Coronavirus West Berkshire: 8 care settings have experienced coronavirus outbreaks
Push to discharge patients to care homes 'may have been compromised'
EIGHT places providing care in West Berkshire have had a Covid-19 or suspected Covid-19 related death as of last Tuesday.
West Berkshire Council's executive member for adult social care Graham Bridgman (Con, Burghfiled and Mortimer) announced the figure in a virtual meeting this morning (Thursday).
Mr Bridgman said that the deaths had been in care settings, which includes a hospital, care home with nursing, care home or home.
The Health and Wellbeing Board also heard that 32.6 per cent of care homes in the district had experienced a coronavirus outbreak and that the push to discharge patients from hospitals to care homes was "potentially compromised".
Mr Bridgman said that the council did not have a 'place with caution' category that relates directly to coronavirus for care settings in the district.
Mr Bridgman said: "Obviously we are working with providers to understand what is going on in the care homes, where there are outbreaks and what measures are being taken by care homes to deal with outbreaks or to avoid outbreaks.
"So we are ensuring that when we place a client into a care setting we are doing that appropriately and we are not placing clients at risk into an inappropriate setting."
Speaking about coronavirus-positive people being discharged into care homes Mr Bridgman said: "My understanding is for the North Hampshire and Berkshire healthcare trusts patients aren't being discharged if they have tested positive and they are retested until they test negative."
Berkshire West Clinical Commissioning Group chief officer Cathy Winfield said the procedure for the Royal Berkshire NHS Foundation Trust was "all patients are now tested and their results are received before they are discharged from the Royal Berks and the close liaison with the care homes is in place".
She said: "People can be discharged if they are Covid positive, but only on the basis that the care home can implement the appropriate infection control procedures, so it's a pretty tight process."
Mrs Winfield also spoke about the priority to not overwhelm the NHS in the first stages of the pandemic.
She said: "I think the priority in the early part of the pandemic was to ensure that the NHS wasn't overwhelmed.
"We were able to step up the critical care capacity at the Royal Berks, and indeed other hospitals that serve the West Berkshire patch, and the NHS was not overwhelmed and we were able to meet those care needs.
"We didn't have to send patients to any of the large Nightingale hospitals that were set up."
She said there was then a move to "rapidly discharge patients from hospital where that was safe to do so" into care homes.

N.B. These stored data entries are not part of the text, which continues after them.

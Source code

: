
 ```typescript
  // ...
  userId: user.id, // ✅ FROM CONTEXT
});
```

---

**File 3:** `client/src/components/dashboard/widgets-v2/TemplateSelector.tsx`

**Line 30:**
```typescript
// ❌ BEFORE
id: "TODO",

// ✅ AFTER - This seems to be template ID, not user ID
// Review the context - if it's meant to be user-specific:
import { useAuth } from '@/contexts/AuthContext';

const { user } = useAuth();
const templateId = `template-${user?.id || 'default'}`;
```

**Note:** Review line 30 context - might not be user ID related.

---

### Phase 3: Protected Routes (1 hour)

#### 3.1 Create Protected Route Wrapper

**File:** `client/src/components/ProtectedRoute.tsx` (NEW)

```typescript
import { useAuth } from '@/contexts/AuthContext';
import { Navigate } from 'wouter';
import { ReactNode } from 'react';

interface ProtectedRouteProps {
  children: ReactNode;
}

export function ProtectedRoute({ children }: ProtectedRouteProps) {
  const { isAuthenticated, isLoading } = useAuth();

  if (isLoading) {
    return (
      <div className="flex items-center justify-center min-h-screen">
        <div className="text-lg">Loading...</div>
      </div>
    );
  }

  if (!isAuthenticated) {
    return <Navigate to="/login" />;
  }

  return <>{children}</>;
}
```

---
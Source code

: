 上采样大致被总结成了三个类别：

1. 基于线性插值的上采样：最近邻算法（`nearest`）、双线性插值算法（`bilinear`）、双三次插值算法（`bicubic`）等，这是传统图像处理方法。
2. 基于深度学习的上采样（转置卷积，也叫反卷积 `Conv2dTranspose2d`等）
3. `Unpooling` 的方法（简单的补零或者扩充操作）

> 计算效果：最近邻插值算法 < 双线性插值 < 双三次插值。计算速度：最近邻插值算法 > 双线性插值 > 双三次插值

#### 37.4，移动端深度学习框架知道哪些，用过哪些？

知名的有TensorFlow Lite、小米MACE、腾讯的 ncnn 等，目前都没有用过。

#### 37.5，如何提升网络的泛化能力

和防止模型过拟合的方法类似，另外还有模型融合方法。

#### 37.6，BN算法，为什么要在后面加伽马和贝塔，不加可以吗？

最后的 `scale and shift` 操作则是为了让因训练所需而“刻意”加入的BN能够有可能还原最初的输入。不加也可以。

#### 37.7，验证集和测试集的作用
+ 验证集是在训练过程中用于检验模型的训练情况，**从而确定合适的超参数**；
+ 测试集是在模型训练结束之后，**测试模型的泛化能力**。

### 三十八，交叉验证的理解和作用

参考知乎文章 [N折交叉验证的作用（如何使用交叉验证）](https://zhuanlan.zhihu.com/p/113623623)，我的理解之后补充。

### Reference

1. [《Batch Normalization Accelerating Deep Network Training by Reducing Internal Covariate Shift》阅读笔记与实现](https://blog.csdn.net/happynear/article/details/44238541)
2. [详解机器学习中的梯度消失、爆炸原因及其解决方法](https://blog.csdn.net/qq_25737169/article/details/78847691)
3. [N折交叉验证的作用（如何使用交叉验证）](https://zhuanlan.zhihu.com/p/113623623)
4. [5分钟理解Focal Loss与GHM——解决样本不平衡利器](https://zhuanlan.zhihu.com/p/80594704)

"I think one of the key bits of learning is it would have been sensible to have considered infection control issues in relation to that discharge programme," she said.
"At that time we didn't have in place the routine screening of patients, the swabbing of patients, before they left the hospital.
"That big discharge push occurred before that was in place and I think before care homes had had the opportunity to have the training, PPE and the testing regime that we have now got in place.
"So their ability to cope and possibly cohort patients effectively was potentially compromised or not as robust as it could have been.
"There's quite a lot of learning coming from that big discharge push, but nevertheless the capacity was created."
When asked about scrutiny and transparency in care homes Mr Bridgman said that Public Health England notified councils of where there had been an outbreak.
He said that the council's adult social care team kept a log to track suspected or confirmed outbreaks, how many residents and staff had been affected, how many had recovered and how many had died.
"That's not to say that a death may directly be Covid, even though a home has had an outbreak," Mr Bridgman said.
"I think we all know the difficulty, particularly at the outset when essentially three tests were treated as a Covid outbreak. Someone died – the death certificate might say Covid, it might not say Covid, there might be a suspicion of Covid."
He said that the council and Berkshire Healthcare NHS Foundation Trust were working with all providers to make sure that effective control measures were in place, with sufficient PPE, and that it was being used correctly and that staff were appropriately trained in its use.
Mr Bridgman said: "I'm satisfied that there is scrutiny and transparency, that there is adequate PPE and that the staff have the training and have access to the training to know how to use that PPE adequately."